How many lines of these entries include the string "emph"? State the number alone.

Collected data
_ _ _ _

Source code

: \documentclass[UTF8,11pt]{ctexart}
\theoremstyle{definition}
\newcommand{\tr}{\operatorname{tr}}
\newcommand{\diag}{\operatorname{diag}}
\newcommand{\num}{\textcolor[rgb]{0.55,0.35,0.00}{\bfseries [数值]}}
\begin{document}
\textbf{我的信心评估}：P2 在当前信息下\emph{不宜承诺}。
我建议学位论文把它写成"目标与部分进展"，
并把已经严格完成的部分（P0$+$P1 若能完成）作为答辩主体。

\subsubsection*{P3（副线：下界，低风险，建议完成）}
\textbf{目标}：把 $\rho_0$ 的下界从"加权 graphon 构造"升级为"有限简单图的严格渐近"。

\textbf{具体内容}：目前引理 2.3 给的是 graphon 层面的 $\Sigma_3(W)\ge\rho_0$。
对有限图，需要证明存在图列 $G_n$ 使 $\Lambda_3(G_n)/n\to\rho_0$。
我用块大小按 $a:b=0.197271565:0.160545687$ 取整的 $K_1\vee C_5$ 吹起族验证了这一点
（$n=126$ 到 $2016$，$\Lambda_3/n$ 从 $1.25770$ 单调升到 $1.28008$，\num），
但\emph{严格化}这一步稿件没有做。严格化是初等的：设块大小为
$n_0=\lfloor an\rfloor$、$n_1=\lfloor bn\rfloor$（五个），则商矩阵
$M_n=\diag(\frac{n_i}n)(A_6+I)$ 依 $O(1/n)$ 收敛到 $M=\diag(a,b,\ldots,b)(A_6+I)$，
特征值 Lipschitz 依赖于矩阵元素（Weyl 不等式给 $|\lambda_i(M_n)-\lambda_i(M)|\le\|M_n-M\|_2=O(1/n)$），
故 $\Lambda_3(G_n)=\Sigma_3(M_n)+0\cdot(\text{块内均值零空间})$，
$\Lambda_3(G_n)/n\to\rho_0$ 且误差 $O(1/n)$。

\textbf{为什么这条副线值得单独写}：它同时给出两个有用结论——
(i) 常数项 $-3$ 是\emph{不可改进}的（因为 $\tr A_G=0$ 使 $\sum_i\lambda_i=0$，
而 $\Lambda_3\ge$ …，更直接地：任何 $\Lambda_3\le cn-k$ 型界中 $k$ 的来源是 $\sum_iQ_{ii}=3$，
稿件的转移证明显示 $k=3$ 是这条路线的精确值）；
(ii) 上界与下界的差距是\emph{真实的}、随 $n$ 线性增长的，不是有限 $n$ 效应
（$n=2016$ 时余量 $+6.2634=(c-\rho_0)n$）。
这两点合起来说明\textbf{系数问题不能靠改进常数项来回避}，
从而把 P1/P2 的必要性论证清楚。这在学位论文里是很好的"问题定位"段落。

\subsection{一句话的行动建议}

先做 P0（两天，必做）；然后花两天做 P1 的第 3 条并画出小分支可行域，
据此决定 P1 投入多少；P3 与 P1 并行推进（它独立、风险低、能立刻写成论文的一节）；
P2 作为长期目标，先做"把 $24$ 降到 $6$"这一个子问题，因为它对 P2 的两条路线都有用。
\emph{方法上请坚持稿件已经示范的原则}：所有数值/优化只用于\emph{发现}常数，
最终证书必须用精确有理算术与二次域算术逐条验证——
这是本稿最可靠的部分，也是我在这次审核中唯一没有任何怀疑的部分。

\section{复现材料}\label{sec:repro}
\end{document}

_ _ _ _

OUTPUT>
5